> Aim of the task:
Your answer is a copy of every line in the records where "Compose" appears.

> Dataset:
• • • • • • •

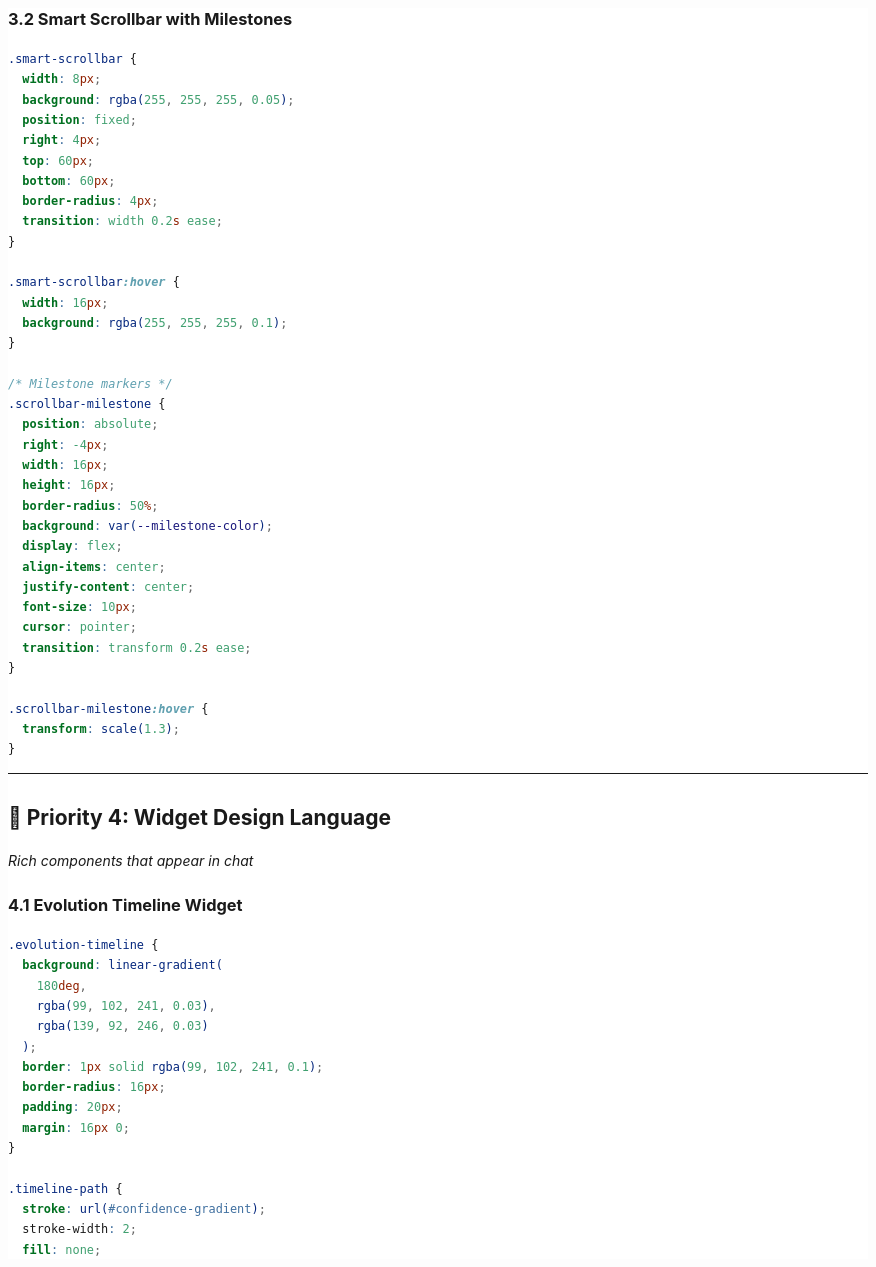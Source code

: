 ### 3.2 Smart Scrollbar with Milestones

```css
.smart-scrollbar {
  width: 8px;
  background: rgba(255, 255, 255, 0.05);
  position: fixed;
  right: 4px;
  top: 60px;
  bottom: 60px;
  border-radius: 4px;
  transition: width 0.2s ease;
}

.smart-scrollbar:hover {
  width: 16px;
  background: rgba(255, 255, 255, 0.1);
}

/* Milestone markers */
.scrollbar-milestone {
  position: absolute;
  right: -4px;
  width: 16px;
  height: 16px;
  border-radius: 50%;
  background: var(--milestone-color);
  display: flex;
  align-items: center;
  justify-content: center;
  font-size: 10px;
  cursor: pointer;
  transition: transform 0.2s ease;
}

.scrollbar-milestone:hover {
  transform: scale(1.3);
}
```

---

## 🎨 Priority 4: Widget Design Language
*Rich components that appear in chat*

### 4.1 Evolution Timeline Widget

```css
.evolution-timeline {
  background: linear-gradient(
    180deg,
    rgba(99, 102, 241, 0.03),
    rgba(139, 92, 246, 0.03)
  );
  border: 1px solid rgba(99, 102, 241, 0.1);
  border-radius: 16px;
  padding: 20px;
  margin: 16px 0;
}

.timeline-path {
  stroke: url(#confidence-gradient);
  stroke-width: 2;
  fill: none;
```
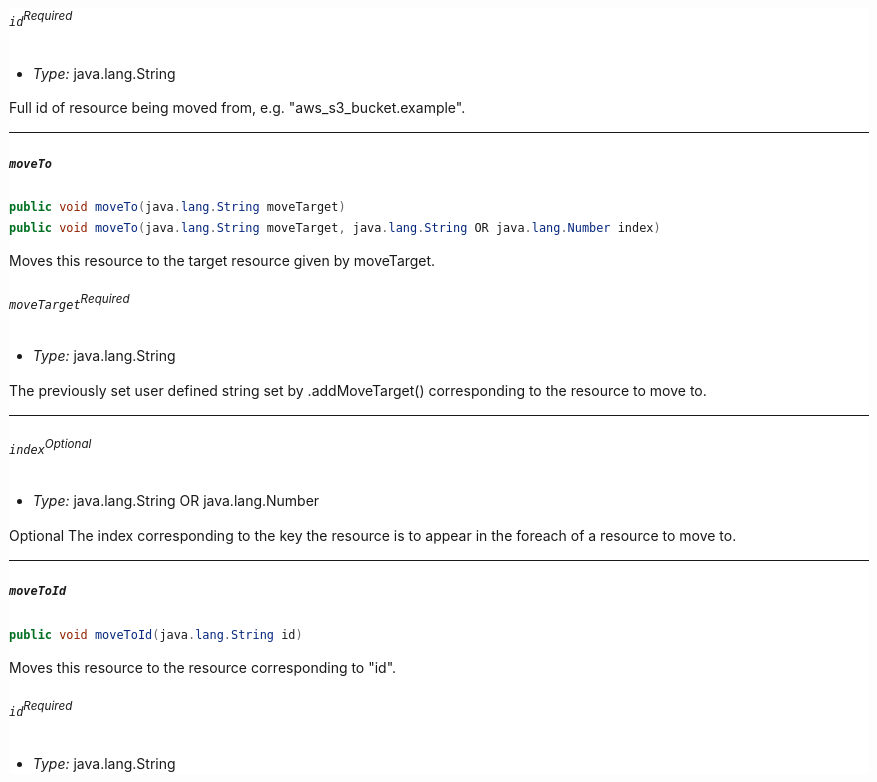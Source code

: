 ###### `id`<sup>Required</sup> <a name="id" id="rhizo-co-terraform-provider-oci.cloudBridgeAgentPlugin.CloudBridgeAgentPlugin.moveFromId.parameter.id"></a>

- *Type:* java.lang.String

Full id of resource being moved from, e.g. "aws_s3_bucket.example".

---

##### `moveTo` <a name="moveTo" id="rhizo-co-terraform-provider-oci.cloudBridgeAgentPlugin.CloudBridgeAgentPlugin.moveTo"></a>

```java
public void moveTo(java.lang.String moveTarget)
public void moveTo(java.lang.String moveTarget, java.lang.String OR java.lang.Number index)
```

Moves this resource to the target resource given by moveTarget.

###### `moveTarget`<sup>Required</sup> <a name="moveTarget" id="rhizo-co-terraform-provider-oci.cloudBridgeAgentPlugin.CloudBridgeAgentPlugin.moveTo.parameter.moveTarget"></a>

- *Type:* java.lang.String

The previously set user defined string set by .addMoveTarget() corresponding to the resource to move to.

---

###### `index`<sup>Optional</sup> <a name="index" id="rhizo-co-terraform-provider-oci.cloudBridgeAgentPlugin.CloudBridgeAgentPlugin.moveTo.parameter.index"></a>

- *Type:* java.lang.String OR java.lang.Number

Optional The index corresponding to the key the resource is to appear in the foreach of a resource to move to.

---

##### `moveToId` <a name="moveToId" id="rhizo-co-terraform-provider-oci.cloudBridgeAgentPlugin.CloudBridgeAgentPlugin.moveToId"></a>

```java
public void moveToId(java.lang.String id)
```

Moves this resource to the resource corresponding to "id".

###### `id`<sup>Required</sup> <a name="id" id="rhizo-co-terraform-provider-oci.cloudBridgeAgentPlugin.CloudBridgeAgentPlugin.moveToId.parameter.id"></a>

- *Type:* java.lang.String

• • • • • • •

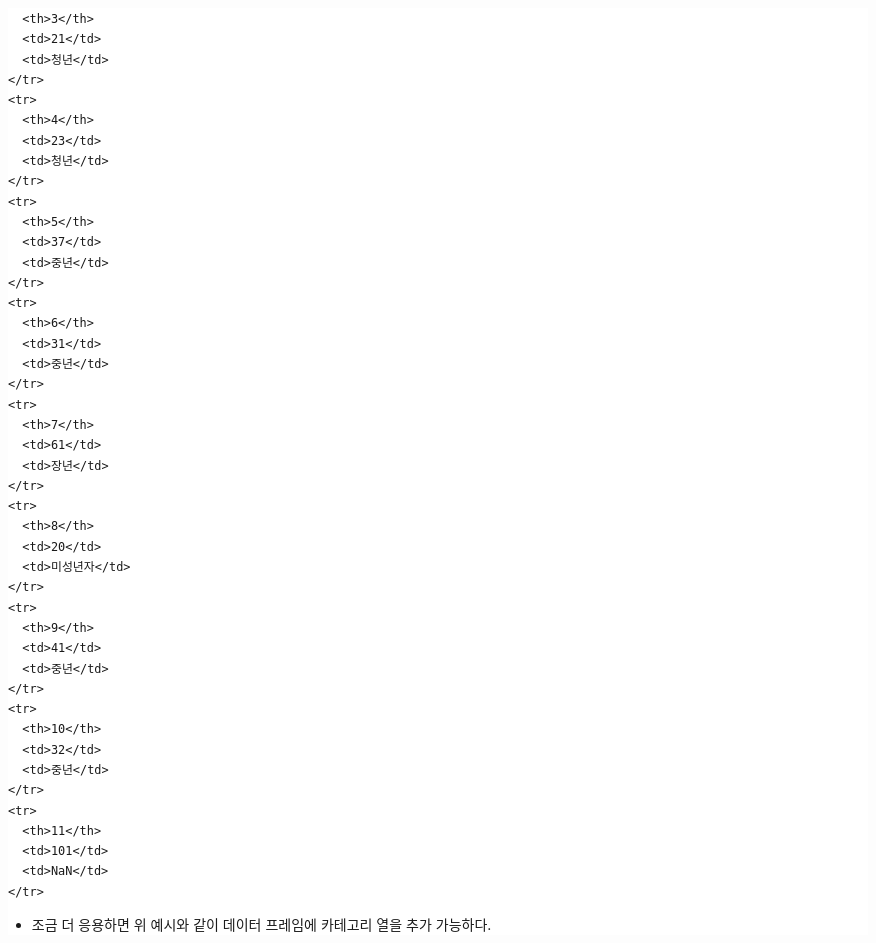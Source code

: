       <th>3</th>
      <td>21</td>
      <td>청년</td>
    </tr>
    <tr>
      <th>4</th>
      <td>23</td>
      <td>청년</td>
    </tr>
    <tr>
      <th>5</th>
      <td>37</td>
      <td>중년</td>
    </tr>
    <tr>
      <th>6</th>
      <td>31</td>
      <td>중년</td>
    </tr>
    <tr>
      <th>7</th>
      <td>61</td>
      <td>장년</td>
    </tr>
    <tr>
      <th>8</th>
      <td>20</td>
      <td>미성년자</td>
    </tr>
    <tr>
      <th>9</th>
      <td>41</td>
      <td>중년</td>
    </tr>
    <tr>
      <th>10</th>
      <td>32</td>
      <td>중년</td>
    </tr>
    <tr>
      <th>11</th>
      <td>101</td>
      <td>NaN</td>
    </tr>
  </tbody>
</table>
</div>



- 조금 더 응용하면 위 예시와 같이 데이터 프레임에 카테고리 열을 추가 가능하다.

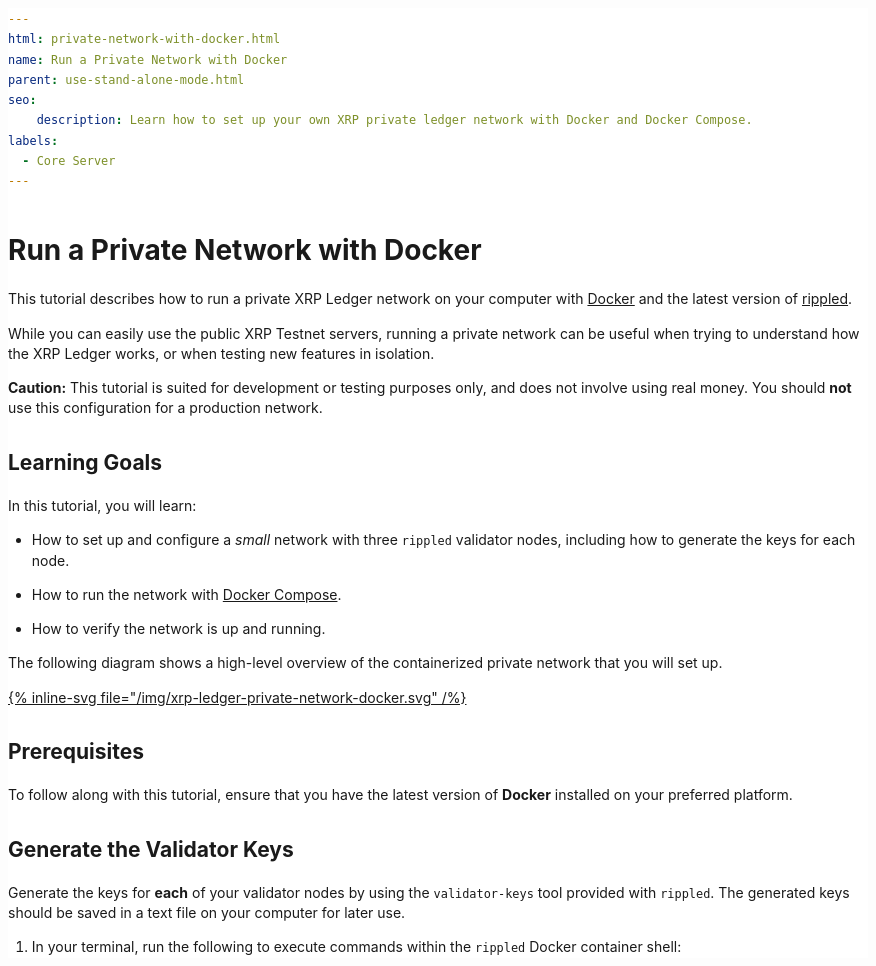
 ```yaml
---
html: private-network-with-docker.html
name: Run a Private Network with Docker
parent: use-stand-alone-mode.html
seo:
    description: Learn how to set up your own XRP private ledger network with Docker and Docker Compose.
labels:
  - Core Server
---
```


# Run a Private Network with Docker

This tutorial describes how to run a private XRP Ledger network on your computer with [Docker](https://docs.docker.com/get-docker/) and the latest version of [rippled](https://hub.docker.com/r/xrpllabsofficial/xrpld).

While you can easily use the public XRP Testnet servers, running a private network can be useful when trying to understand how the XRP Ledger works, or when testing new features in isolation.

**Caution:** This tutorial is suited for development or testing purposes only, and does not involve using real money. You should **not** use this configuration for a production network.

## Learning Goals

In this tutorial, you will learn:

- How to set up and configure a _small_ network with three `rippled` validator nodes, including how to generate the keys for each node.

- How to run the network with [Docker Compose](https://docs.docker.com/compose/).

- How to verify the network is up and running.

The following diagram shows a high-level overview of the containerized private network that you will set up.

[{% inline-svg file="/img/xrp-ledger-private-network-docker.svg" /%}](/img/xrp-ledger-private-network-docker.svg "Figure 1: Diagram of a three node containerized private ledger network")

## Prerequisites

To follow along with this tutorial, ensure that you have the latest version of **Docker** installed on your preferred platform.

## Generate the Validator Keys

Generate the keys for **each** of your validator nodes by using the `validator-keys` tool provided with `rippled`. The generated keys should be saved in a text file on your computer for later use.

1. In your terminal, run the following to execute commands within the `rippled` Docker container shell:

• • • • • • •

> Output for this task:
    description: Learn how to set up your own XRP private ledger network with Docker and Docker Compose.
- How to run the network with [Docker Compose](https://docs.docker.com/compose/).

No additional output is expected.